*Activity:* Your answer should consist only of the lines below from the one with "3. **Rules System**: Complete" through the one with "2. **MCP Tools**: Filesystem, Git, SQLite, Fetch, Memory", copied exactly.

Plain-text document sources:

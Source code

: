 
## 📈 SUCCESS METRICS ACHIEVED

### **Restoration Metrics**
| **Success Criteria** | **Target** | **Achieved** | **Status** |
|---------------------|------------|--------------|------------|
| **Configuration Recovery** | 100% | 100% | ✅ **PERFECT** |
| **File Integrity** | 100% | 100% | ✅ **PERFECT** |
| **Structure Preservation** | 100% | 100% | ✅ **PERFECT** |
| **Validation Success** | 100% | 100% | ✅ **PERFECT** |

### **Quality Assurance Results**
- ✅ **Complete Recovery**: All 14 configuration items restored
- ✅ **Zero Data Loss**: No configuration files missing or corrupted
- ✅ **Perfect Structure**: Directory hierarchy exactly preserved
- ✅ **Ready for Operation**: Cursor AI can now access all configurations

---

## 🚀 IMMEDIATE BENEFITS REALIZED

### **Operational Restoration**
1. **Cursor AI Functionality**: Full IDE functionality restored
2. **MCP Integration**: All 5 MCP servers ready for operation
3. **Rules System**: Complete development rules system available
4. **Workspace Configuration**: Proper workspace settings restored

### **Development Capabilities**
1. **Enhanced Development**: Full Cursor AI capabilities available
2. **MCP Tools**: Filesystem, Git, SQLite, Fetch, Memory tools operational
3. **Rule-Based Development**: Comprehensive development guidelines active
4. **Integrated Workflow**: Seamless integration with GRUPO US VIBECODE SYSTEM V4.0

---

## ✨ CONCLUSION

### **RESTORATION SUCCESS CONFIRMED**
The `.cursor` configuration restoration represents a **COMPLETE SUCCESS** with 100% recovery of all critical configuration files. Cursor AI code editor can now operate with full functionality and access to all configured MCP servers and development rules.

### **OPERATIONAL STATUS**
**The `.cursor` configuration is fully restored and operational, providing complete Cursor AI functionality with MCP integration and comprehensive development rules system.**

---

*Task result:*
3. **Rules System**: Complete development rules system available
4. **Workspace Configuration**: Proper workspace settings restored

### **Development Capabilities**
1. **Enhanced Development**: Full Cursor AI capabilities available
2. **MCP Tools**: Filesystem, Git, SQLite, Fetch, Memory tools operational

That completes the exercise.